Functions perform computations. They can be called any number of times and have no state. Functions must be pure functions in the mathematical sense, i.e. (potentially partial) maps from the domain to the codomain. Failure is equivalent to REVERT
.
Process objects process messages. They can be created (once), called (any number of times), and destroyed (once). Process objects cannot themselves store any data – they can only create, destroy, look up, and call other objects, and perform computations.
Data objects contain data. They can only be created (once), read (any number of times), and destroyed (once). Data objects cannot themselves execute any computations, perform any calls, etc. – they are “just data”.
TODO: This needs to be reflected in the instruction set.
Ownership
Objects each have an owner. The owner of an object is either:
- the object which created this object, if this object was created by another object, or
- the user, if this object was created by a top-level AVM program
In the implementation, the user may be represented by a sentinel “zero-identifier”.
Only the owner of an object can call the object or scry for it. The owner of an object cannot be changed. A similar effect can be achieved by destroying the previous object and creating a new one (through a different intermediary object, which will become the owner of the new object).

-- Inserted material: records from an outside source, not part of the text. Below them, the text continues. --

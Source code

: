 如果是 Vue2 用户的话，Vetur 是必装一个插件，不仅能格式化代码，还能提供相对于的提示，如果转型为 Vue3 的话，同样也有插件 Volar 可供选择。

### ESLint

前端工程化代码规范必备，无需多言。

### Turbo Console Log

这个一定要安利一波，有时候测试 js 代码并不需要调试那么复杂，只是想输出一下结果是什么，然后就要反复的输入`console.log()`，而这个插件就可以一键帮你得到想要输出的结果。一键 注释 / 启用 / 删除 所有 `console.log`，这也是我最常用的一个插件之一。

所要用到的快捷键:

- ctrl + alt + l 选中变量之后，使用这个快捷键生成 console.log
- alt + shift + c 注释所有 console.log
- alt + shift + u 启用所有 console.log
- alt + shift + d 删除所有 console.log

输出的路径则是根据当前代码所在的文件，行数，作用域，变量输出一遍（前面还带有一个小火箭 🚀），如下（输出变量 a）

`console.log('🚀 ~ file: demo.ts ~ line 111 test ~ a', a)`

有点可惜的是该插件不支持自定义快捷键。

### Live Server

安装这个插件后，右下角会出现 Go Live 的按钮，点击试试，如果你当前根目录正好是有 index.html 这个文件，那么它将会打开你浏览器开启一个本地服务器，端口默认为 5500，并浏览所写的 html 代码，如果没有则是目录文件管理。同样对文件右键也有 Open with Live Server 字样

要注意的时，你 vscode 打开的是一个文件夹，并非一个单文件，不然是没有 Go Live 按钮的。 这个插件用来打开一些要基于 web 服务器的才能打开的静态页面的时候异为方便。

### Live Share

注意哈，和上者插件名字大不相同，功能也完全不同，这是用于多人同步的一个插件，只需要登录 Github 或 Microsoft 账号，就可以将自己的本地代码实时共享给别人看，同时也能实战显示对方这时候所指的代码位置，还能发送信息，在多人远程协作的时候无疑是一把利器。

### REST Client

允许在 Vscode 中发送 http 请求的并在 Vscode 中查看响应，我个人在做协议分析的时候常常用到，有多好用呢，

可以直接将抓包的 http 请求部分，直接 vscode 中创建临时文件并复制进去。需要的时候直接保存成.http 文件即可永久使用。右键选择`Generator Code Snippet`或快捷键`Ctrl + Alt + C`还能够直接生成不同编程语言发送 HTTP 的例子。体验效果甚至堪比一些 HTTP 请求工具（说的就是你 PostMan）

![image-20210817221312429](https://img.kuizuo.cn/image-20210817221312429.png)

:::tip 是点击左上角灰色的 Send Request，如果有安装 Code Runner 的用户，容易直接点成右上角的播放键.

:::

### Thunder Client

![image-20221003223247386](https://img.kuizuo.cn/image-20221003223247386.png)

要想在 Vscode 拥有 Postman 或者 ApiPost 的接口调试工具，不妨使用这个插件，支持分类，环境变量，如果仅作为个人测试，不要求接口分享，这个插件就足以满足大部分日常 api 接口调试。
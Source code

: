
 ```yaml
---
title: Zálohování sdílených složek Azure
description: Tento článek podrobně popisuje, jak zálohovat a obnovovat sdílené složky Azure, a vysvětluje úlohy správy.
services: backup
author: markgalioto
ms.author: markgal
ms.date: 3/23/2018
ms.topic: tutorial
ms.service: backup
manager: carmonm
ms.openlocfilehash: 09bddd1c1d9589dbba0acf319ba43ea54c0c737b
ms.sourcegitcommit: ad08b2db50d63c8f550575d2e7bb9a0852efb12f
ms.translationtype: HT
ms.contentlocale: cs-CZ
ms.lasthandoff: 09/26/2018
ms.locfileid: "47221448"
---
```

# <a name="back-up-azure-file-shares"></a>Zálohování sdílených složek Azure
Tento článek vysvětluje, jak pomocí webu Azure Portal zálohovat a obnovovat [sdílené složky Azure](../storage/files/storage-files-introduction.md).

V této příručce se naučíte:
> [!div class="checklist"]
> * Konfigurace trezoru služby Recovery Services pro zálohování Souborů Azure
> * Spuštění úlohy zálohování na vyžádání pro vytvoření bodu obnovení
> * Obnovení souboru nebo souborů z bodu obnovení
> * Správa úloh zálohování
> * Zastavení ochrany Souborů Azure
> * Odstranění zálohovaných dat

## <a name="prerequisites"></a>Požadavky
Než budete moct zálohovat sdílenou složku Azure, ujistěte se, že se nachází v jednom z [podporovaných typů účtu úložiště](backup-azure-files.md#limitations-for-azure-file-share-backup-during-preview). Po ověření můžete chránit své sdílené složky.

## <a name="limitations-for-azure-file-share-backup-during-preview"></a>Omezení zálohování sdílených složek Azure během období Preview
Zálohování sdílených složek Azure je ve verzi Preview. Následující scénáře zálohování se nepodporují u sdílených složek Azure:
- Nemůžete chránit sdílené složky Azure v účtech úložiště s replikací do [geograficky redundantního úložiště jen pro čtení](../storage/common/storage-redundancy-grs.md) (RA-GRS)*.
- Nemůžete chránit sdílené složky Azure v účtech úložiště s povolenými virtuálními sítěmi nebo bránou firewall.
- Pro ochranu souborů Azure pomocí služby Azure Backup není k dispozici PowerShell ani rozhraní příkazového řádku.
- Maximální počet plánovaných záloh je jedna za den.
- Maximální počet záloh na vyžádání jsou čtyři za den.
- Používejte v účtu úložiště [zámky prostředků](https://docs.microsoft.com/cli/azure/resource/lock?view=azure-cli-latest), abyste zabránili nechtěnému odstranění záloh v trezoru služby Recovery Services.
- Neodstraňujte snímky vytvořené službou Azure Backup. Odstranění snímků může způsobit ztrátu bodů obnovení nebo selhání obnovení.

This rather strict limitation ensures that call structures always take the form of an acyclic DAG, i.e. child can never call parent.
Note: this ownership structure seems somewhat similar to Unix processes, for which I wasn’t able to find a good formalism in a few minutes of searching, but this might be worth exploring more.
Properties
- Hierarchical equivalence
- AVM state can be segmented by object
- Equivalent to running a little AVM instance w/just that object’s state
- Other objects cannot be called by non-owner
- Thus SCRY is equivalent to visibility over the object’s own history
- Equivalent to AVM ART definition of “object”
- Behavioral transparency
- Objects can be replaced by behaviorally equivalent objects
- Transactional semantics
- Computation can be reordered up to transactional equivalence
Misc notes
- This AVM does not feature unification. Unification would involve objects defined relationally instead of functionally, I think. It’s a bit further from the current paper. Worth exploring in the near future though.
- This AVM also does not feature any kind of typesystem, it is untyped. A typesystem should be possible to build on top.
- Currently, this AVM does not support reflection. This can probably be added but I haven’t thought too much about it yet and we want to be careful not to break the above properties.